Saved entries:
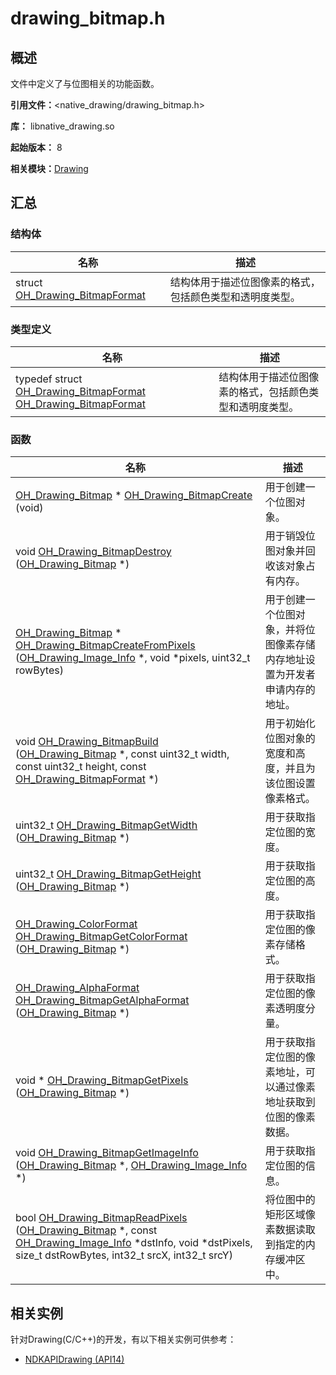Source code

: # drawing_bitmap.h


## 概述

文件中定义了与位图相关的功能函数。

**引用文件：**&lt;native_drawing/drawing_bitmap.h&gt;

**库：** libnative_drawing.so

**起始版本：** 8

**相关模块：**[Drawing](_drawing.md)


## 汇总


### 结构体

| 名称 | 描述 | 
| -------- | -------- |
| struct  [OH_Drawing_BitmapFormat](_o_h___drawing___bitmap_format.md) | 结构体用于描述位图像素的格式，包括颜色类型和透明度类型。 | 


### 类型定义

| 名称 | 描述 | 
| -------- | -------- |
| typedef struct [OH_Drawing_BitmapFormat](_o_h___drawing___bitmap_format.md)  [OH_Drawing_BitmapFormat](_drawing.md#oh_drawing_bitmapformat) | 结构体用于描述位图像素的格式，包括颜色类型和透明度类型。 | 


### 函数

| 名称 | 描述 | 
| -------- | -------- |
| [OH_Drawing_Bitmap](_drawing.md#oh_drawing_bitmap) \* [OH_Drawing_BitmapCreate](_drawing.md#oh_drawing_bitmapcreate) (void) | 用于创建一个位图对象。 | 
| void [OH_Drawing_BitmapDestroy](_drawing.md#oh_drawing_bitmapdestroy) ([OH_Drawing_Bitmap](_drawing.md#oh_drawing_bitmap) \*) | 用于销毁位图对象并回收该对象占有内存。 | 
| [OH_Drawing_Bitmap](_drawing.md#oh_drawing_bitmap) \* [OH_Drawing_BitmapCreateFromPixels](_drawing.md#oh_drawing_bitmapcreatefrompixels) ([OH_Drawing_Image_Info](_o_h___drawing___image___info.md) \*, void \*pixels, uint32_t rowBytes) | 用于创建一个位图对象，并将位图像素存储内存地址设置为开发者申请内存的地址。 | 
| void [OH_Drawing_BitmapBuild](_drawing.md#oh_drawing_bitmapbuild) ([OH_Drawing_Bitmap](_drawing.md#oh_drawing_bitmap) \*, const uint32_t width, const uint32_t height, const [OH_Drawing_BitmapFormat](_o_h___drawing___bitmap_format.md) \*) | 用于初始化位图对象的宽度和高度，并且为该位图设置像素格式。 | 
| uint32_t [OH_Drawing_BitmapGetWidth](_drawing.md#oh_drawing_bitmapgetwidth) ([OH_Drawing_Bitmap](_drawing.md#oh_drawing_bitmap) \*) | 用于获取指定位图的宽度。 | 
| uint32_t [OH_Drawing_BitmapGetHeight](_drawing.md#oh_drawing_bitmapgetheight) ([OH_Drawing_Bitmap](_drawing.md#oh_drawing_bitmap) \*) | 用于获取指定位图的高度。 | 
| [OH_Drawing_ColorFormat](_drawing.md#oh_drawing_colorformat) [OH_Drawing_BitmapGetColorFormat](_drawing.md#oh_drawing_bitmapgetcolorformat) ([OH_Drawing_Bitmap](_drawing.md#oh_drawing_bitmap) \*) | 用于获取指定位图的像素存储格式。 | 
| [OH_Drawing_AlphaFormat](_drawing.md#oh_drawing_alphaformat) [OH_Drawing_BitmapGetAlphaFormat](_drawing.md#oh_drawing_bitmapgetalphaformat) ([OH_Drawing_Bitmap](_drawing.md#oh_drawing_bitmap) \*) | 用于获取指定位图的像素透明度分量。 | 
| void \* [OH_Drawing_BitmapGetPixels](_drawing.md#oh_drawing_bitmapgetpixels) ([OH_Drawing_Bitmap](_drawing.md#oh_drawing_bitmap) \*) | 用于获取指定位图的像素地址，可以通过像素地址获取到位图的像素数据。 | 
| void [OH_Drawing_BitmapGetImageInfo](_drawing.md#oh_drawing_bitmapgetimageinfo) ([OH_Drawing_Bitmap](_drawing.md#oh_drawing_bitmap) \*, [OH_Drawing_Image_Info](_o_h___drawing___image___info.md) \*) | 用于获取指定位图的信息。 | 
| bool [OH_Drawing_BitmapReadPixels](_drawing.md#oh_drawing_bitmapreadpixels) ([OH_Drawing_Bitmap](_drawing.md#oh_drawing_bitmap) \*, const [OH_Drawing_Image_Info](_o_h___drawing___image___info.md) \*dstInfo, void \*dstPixels, size_t dstRowBytes, int32_t srcX, int32_t srcY) | 将位图中的矩形区域像素数据读取到指定的内存缓冲区中。 | 

<!--RP1-->
## 相关实例

针对Drawing(C/C++)的开发，有以下相关实例可供参考：

- [NDKAPIDrawing (API14)](https://gitee.com/openharmony/applications_app_samples/tree/master/code/DocsSample/Drawing/NDKAPIDrawing)
<!--RP1End-->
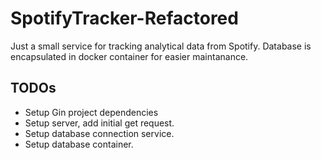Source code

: # SpotifyTracker-Refactored
Just a small service for tracking analytical data from Spotify. Database is encapsulated in docker container for easier maintanance.

## TODOs
- Setup Gin project dependencies
- Setup server, add initial get request. 
- Setup database connection service.
- Setup database container.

▶ _Exercise requirements_:
Reproduce each record above by retyping it exactly; omit all images.

▶ _Result of the exercise_:
Source code

: # drawing_bitmap.h


## 概述

文件中定义了与位图相关的功能函数。

**引用文件：**&lt;native_drawing/drawing_bitmap.h&gt;

**库：** libnative_drawing.so

**起始版本：** 8

**相关模块：**[Drawing](_drawing.md)


## 汇总


### 结构体

| 名称 | 描述 | 
| -------- | -------- |
| struct  [OH_Drawing_BitmapFormat](_o_h___drawing___bitmap_format.md) | 结构体用于描述位图像素的格式，包括颜色类型和透明度类型。 | 


### 类型定义

| 名称 | 描述 | 
| -------- | -------- |
| typedef struct [OH_Drawing_BitmapFormat](_o_h___drawing___bitmap_format.md)  [OH_Drawing_BitmapFormat](_drawing.md#oh_drawing_bitmapformat) | 结构体用于描述位图像素的格式，包括颜色类型和透明度类型。 | 


### 函数

| 名称 | 描述 | 
| -------- | -------- |
| [OH_Drawing_Bitmap](_drawing.md#oh_drawing_bitmap) \* [OH_Drawing_BitmapCreate](_drawing.md#oh_drawing_bitmapcreate) (void) | 用于创建一个位图对象。 | 
| void [OH_Drawing_BitmapDestroy](_drawing.md#oh_drawing_bitmapdestroy) ([OH_Drawing_Bitmap](_drawing.md#oh_drawing_bitmap) \*) | 用于销毁位图对象并回收该对象占有内存。 | 
| [OH_Drawing_Bitmap](_drawing.md#oh_drawing_bitmap) \* [OH_Drawing_BitmapCreateFromPixels](_drawing.md#oh_drawing_bitmapcreatefrompixels) ([OH_Drawing_Image_Info](_o_h___drawing___image___info.md) \*, void \*pixels, uint32_t rowBytes) | 用于创建一个位图对象，并将位图像素存储内存地址设置为开发者申请内存的地址。 | 
| void [OH_Drawing_BitmapBuild](_drawing.md#oh_drawing_bitmapbuild) ([OH_Drawing_Bitmap](_drawing.md#oh_drawing_bitmap) \*, const uint32_t width, const uint32_t height, const [OH_Drawing_BitmapFormat](_o_h___drawing___bitmap_format.md) \*) | 用于初始化位图对象的宽度和高度，并且为该位图设置像素格式。 | 
| uint32_t [OH_Drawing_BitmapGetWidth](_drawing.md#oh_drawing_bitmapgetwidth) ([OH_Drawing_Bitmap](_drawing.md#oh_drawing_bitmap) \*) | 用于获取指定位图的宽度。 | 
| uint32_t [OH_Drawing_BitmapGetHeight](_drawing.md#oh_drawing_bitmapgetheight) ([OH_Drawing_Bitmap](_drawing.md#oh_drawing_bitmap) \*) | 用于获取指定位图的高度。 | 
| [OH_Drawing_ColorFormat](_drawing.md#oh_drawing_colorformat) [OH_Drawing_BitmapGetColorFormat](_drawing.md#oh_drawing_bitmapgetcolorformat) ([OH_Drawing_Bitmap](_drawing.md#oh_drawing_bitmap) \*) | 用于获取指定位图的像素存储格式。 | 
| [OH_Drawing_AlphaFormat](_drawing.md#oh_drawing_alphaformat) [OH_Drawing_BitmapGetAlphaFormat](_drawing.md#oh_drawing_bitmapgetalphaformat) ([OH_Drawing_Bitmap](_drawing.md#oh_drawing_bitmap) \*) | 用于获取指定位图的像素透明度分量。 | 
| void \* [OH_Drawing_BitmapGetPixels](_drawing.md#oh_drawing_bitmapgetpixels) ([OH_Drawing_Bitmap](_drawing.md#oh_drawing_bitmap) \*) | 用于获取指定位图的像素地址，可以通过像素地址获取到位图的像素数据。 | 
| void [OH_Drawing_BitmapGetImageInfo](_drawing.md#oh_drawing_bitmapgetimageinfo) ([OH_Drawing_Bitmap](_drawing.md#oh_drawing_bitmap) \*, [OH_Drawing_Image_Info](_o_h___drawing___image___info.md) \*) | 用于获取指定位图的信息。 | 
| bool [OH_Drawing_BitmapReadPixels](_drawing.md#oh_drawing_bitmapreadpixels) ([OH_Drawing_Bitmap](_drawing.md#oh_drawing_bitmap) \*, const [OH_Drawing_Image_Info](_o_h___drawing___image___info.md) \*dstInfo, void \*dstPixels, size_t dstRowBytes, int32_t srcX, int32_t srcY) | 将位图中的矩形区域像素数据读取到指定的内存缓冲区中。 | 

<!--RP1-->
## 相关实例

针对Drawing(C/C++)的开发，有以下相关实例可供参考：

- [NDKAPIDrawing (API14)](https://gitee.com/openharmony/applications_app_samples/tree/master/code/DocsSample/Drawing/NDKAPIDrawing)
<!--RP1End-->
Source code

: # SpotifyTracker-Refactored
Just a small service for tracking analytical data from Spotify. Database is encapsulated in docker container for easier maintanance.

## TODOs
- Setup Gin project dependencies
- Setup server, add initial get request. 
- Setup database connection service.
- Setup database container.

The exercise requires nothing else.